Terminal report shows biased bucketed file-type view #49

New issue

Open

opened 2026-04-06 22:31:20 -06:00 by archeious · 0 comments

archeious commented

2026-04-06 22:31:20 -06:00

Owner

Problem

The terminal report's "FILE TYPE INTELLIGENCE" section displays report["file_categories"], which comes from the bucketed summarize_categories() classifier. This classifier is biased toward source-code targets (see #42) and produces misleading summaries for non-code targets.

Concrete example from the smoke test on luminos_lib:

>> FILE TYPE INTELLIGENCE
  source         13
  unknown        13
  TOTAL          26

The 13 "source" files are real Python source. The 13 "unknown" files are .pyc files in __pycache__/, which the classifier doesn't recognize. A user reading this can't tell that half the count is bytecode noise.

Why this is separate from #42

#42 stops feeding the biased histogram to the survey by exposing raw signals (survey_signals()) for the survey's consumption. The terminal report continues to use summarize_categories() because a quick "N source / N config / N data" overview is reasonable for a human eyeballing the report — the bucketed view is not wrong as a summary, only as an input to AI characterization.

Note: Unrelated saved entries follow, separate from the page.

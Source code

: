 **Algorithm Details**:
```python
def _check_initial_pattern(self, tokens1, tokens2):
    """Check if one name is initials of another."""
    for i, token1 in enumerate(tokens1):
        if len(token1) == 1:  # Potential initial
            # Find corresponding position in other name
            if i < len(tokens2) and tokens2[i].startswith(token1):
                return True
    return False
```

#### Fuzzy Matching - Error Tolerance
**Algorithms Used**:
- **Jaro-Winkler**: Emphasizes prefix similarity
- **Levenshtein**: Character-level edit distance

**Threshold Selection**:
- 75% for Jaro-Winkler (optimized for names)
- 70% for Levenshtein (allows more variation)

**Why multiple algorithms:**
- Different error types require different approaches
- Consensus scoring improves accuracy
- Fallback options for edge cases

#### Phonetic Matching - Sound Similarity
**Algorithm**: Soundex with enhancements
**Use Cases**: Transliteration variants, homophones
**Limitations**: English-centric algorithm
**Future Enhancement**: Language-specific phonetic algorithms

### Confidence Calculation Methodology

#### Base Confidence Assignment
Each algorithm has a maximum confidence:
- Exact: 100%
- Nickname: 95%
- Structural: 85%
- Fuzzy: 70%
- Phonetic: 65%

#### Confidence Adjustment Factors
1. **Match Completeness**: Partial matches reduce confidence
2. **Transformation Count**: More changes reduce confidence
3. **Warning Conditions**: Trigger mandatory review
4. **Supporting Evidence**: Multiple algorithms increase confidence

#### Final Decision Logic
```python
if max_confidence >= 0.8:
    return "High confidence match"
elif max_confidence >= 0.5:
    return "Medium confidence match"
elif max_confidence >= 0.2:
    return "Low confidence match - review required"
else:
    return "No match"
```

This issue is the smaller follow-up: should the terminal report also switch to or supplement with the new signals — for example, an extension histogram or a file --brief description summary — so the user sees a more honest view of the target?

Possible directions

Add an "Extensions" sub-section under FILE TYPE INTELLIGENCE that lists the top extensions raw, alongside the bucketed view. Cheap, additive, no consumer break.
Replace the bucketed view entirely with the extension histogram. Cleaner but loses the at-a-glance taxonomy.
Mark .pyc and similar generated files distinctly in the existing taxonomy (a generated bucket) so the source/unknown collision goes away. Overlaps with #42's expand-the-taxonomy option which we already rejected.
Wait for the unit-of-analysis fix and let that drive the report redesign.

Direction 1 is the smallest useful change.

Sequencing

Low priority. After #42 and Phase 2.5 (#44). Not blocking anything.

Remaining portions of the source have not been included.